ただしこの黄色い冊子はコロナ・チェックアプリの代用にはならない。今後コロナ・チェックアプリは、国内のイベントや飲食店や美術館などへの入場、そしてEU内の旅行に使用されるようになる。アプリはすでに存在しているがワクチン接種記録はまだ登録できない。コロナウィルス検査で陰性となった結果は記録できるようになり、先週の土曜日からこれが使用開始された。最終的にはこのアプリに、検査結果、感染治癒記録、ワクチン接種などが記録され、(EU内の)旅行などにも利用できるようになる。

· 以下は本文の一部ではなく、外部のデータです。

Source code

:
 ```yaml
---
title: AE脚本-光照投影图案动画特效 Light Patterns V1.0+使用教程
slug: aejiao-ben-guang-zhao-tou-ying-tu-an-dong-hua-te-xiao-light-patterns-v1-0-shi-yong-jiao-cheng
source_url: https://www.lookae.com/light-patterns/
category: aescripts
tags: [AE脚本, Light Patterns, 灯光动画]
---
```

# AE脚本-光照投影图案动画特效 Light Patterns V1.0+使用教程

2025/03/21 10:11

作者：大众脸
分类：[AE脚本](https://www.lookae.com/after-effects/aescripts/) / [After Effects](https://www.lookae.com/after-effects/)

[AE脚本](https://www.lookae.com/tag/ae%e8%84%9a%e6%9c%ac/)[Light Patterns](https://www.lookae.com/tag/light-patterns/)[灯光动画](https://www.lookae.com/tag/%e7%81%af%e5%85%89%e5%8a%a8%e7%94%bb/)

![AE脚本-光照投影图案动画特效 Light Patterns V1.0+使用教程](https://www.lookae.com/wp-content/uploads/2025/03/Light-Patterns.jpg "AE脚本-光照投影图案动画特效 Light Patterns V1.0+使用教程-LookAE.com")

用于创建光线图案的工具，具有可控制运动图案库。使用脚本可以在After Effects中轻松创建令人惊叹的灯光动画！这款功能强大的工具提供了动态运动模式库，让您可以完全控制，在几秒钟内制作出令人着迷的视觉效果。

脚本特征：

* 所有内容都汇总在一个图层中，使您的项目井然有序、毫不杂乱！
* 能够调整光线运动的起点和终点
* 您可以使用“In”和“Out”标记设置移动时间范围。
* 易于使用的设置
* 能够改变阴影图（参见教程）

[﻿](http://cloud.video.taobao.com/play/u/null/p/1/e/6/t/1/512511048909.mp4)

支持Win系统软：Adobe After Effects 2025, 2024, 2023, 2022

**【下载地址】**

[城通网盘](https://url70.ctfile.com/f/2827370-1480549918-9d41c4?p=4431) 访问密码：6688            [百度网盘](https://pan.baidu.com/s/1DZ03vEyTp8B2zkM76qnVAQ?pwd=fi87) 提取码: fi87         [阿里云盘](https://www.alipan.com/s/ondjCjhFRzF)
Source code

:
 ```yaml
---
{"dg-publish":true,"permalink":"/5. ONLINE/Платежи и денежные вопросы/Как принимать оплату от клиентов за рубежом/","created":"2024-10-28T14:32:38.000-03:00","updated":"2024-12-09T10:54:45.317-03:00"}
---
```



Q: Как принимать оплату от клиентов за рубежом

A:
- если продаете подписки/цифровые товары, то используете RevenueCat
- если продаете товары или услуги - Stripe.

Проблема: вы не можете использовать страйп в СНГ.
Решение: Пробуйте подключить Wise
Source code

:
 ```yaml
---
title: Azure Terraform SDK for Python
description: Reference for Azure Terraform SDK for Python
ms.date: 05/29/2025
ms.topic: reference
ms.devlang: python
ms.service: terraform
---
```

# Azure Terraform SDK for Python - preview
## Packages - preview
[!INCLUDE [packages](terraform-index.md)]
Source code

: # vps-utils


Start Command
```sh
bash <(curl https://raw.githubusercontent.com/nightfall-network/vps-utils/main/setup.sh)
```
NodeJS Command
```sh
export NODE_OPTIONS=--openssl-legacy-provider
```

コロナ・チェック・アプリはCoronaCheck(英語)からスマートフォンにダウンロードできる。
さてアプリの使い方だが、陰性証明をアプリに載せるにはまずコロナウィルス検査を受ける(無料)。検査結果はメールで送られてくるが、そこにあるQRコードをアプリで読み取る。このQRコードは検査後40時間有効なので、入場に必要なイベントなどでは、チケットやIDカードとともにこのQRコードを提示する。スマートフォンがない場合にもメールで送られてきたコードを印刷すれば代用となる。

この陰性証明は、今のところワクチン接種者にも適用される。ワクチンを接種してもウィルスを拡散しないというわけではないからだ。EU内の旅行にも7月からこのコロナチェック・アプリが利用できるようになる。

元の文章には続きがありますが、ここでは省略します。